The four members of the Teams Negotiating Committee — Hendrick Motorsports co-owner and vice chairman Jeff Gordon, 23XI Racing co-owner and Michael Jordan business partner Curtis Polk, Roush Fenway Keselowski president Steve Newmark and Joe Gibbs Racing president Dave Alpern — met with the media Friday morning to air their concerns.
They said their seven-point revenue-sharing proposal sent to NASCAR executives in June did not receive a response until last week.

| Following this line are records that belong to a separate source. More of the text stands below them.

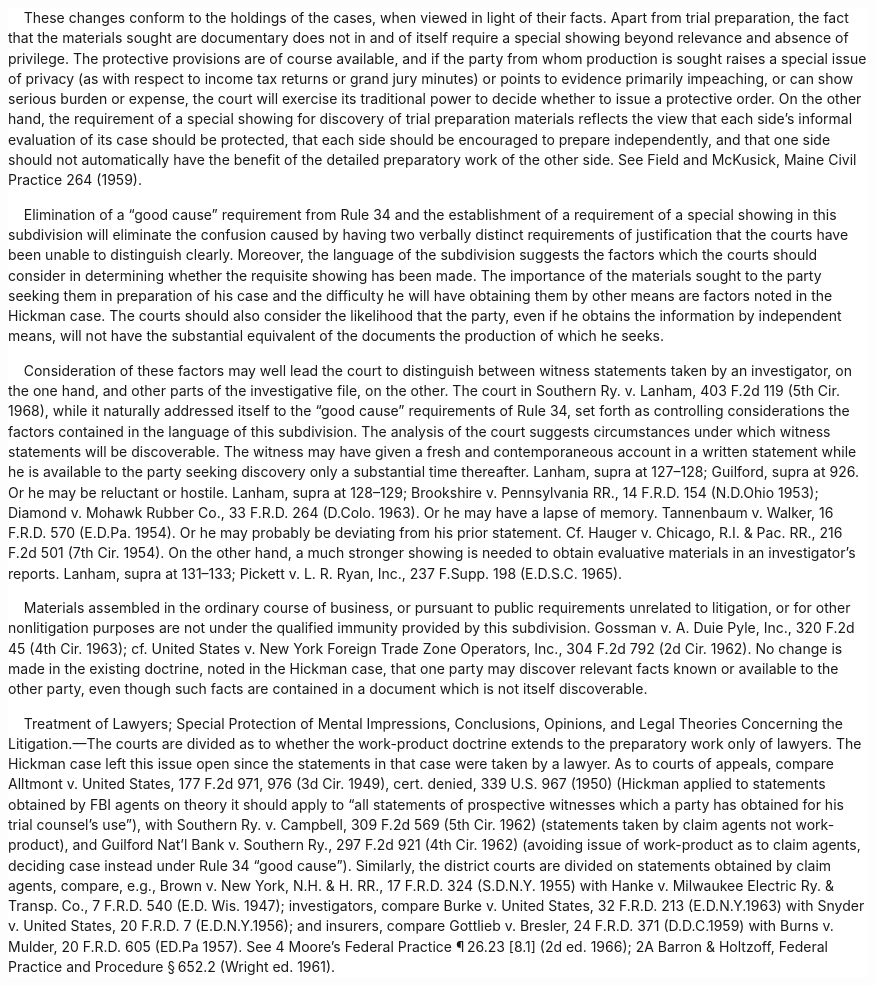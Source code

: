     These changes conform to the holdings of the cases, when viewed in light of their facts. Apart from trial preparation, the fact that the materials sought are documentary does not in and of itself require a special showing beyond relevance and absence of privilege. The protective provisions are of course available, and if the party from whom production is sought raises a special issue of privacy (as with respect to income tax returns or grand jury minutes) or points to evidence primarily impeaching, or can show serious burden or expense, the court will exercise its traditional power to decide whether to issue a protective order. On the other hand, the requirement of a special showing for discovery of trial preparation materials reflects the view that each side’s informal evaluation of its case should be protected, that each side should be encouraged to prepare independently, and that one side should not automatically have the benefit of the detailed preparatory work of the other side. See Field and McKusick, Maine Civil Practice 264 (1959).

    Elimination of a “good cause” requirement from Rule 34 and the establishment of a requirement of a special showing in this subdivision will eliminate the confusion caused by having two verbally distinct requirements of justification that the courts have been unable to distinguish clearly. Moreover, the language of the subdivision suggests the factors which the courts should consider in determining whether the requisite showing has been made. The importance of the materials sought to the party seeking them in preparation of his case and the difficulty he will have obtaining them by other means are factors noted in the Hickman case. The courts should also consider the likelihood that the party, even if he obtains the information by independent means, will not have the substantial equivalent of the documents the production of which he seeks.

    Consideration of these factors may well lead the court to distinguish between witness statements taken by an investigator, on the one hand, and other parts of the investigative file, on the other. The court in Southern Ry. v. Lanham, 403 F.2d 119 (5th Cir. 1968), while it naturally addressed itself to the “good cause” requirements of Rule 34, set forth as controlling considerations the factors contained in the language of this subdivision. The analysis of the court suggests circumstances under which witness statements will be discoverable. The witness may have given a fresh and contemporaneous account in a written statement while he is available to the party seeking discovery only a substantial time thereafter. Lanham, supra at 127–128; Guilford, supra at 926. Or he may be reluctant or hostile. Lanham, supra at 128–129; Brookshire v. Pennsylvania RR., 14 F.R.D. 154 (N.D.Ohio 1953); Diamond v. Mohawk Rubber Co., 33 F.R.D. 264 (D.Colo. 1963). Or he may have a lapse of memory. Tannenbaum v. Walker, 16 F.R.D. 570 (E.D.Pa. 1954). Or he may probably be deviating from his prior statement. Cf. Hauger v. Chicago, R.I. & Pac. RR., 216 F.2d 501 (7th Cir. 1954). On the other hand, a much stronger showing is needed to obtain evaluative materials in an investigator’s reports. Lanham, supra at 131–133; Pickett v. L. R. Ryan, Inc., 237 F.Supp. 198 (E.D.S.C. 1965).

    Materials assembled in the ordinary course of business, or pursuant to public requirements unrelated to litigation, or for other nonlitigation purposes are not under the qualified immunity provided by this subdivision. Gossman v. A. Duie Pyle, Inc., 320 F.2d 45 (4th Cir. 1963); cf. United States v. New York Foreign Trade Zone Operators, Inc., 304 F.2d 792 (2d Cir. 1962). No change is made in the existing doctrine, noted in the Hickman case, that one party may discover relevant facts known or available to the other party, even though such facts are contained in a document which is not itself discoverable.

    Treatment of Lawyers; Special Protection of Mental Impressions, Conclusions, Opinions, and Legal Theories Concerning the Litigation.—The courts are divided as to whether the work-product doctrine extends to the preparatory work only of lawyers. The Hickman case left this issue open since the statements in that case were taken by a lawyer. As to courts of appeals, compare Alltmont v. United States, 177 F.2d 971, 976 (3d Cir. 1949), cert. denied, 339 U.S. 967 (1950) (Hickman applied to statements obtained by FBI agents on theory it should apply to “all statements of prospective witnesses which a party has obtained for his trial counsel’s use”), with Southern Ry. v. Campbell, 309 F.2d 569 (5th Cir. 1962) (statements taken by claim agents not work-product), and Guilford Nat’l Bank v. Southern Ry., 297 F.2d 921 (4th Cir. 1962) (avoiding issue of work-product as to claim agents, deciding case instead under Rule 34 “good cause”). Similarly, the district courts are divided on statements obtained by claim agents, compare, e.g., Brown v. New York, N.H. & H. RR., 17 F.R.D. 324 (S.D.N.Y. 1955) with Hanke v. Milwaukee Electric Ry. & Transp. Co., 7 F.R.D. 540 (E.D. Wis. 1947); investigators, compare Burke v. United States, 32 F.R.D. 213 (E.D.N.Y.1963) with Snyder v. United States, 20 F.R.D. 7 (E.D.N.Y.1956); and insurers, compare Gottlieb v. Bresler, 24 F.R.D. 371 (D.D.C.1959) with Burns v. Mulder, 20 F.R.D. 605 (ED.Pa 1957). See 4 Moore’s Federal Practice ¶ 26.23 \[8.1\] (2d ed. 1966); 2A Barron & Holtzoff, Federal Practice and Procedure § 652.2 (Wright ed. 1961).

Their hope is to have a deal done to increase revenues effective in 2025, which is when the still-to-be-negotiated television deal would go into effect along with a still-to-be-negotiated charter agreement between NASCAR and the teams, which would determine revenue allocations based on elements such as participating in every race, finishing positions in races and the final standings.
“We presented a proposal that we worked with them on in how to come up with that seven-point proposal,” Gordon said. “We waited. We finally did get a response from them. And we’re very far apart.”
The committee would not give specifics on the proposal or the response. The teams say they are willing to give up some rights when it comes to social and digital to allow for sports betting and content licensing.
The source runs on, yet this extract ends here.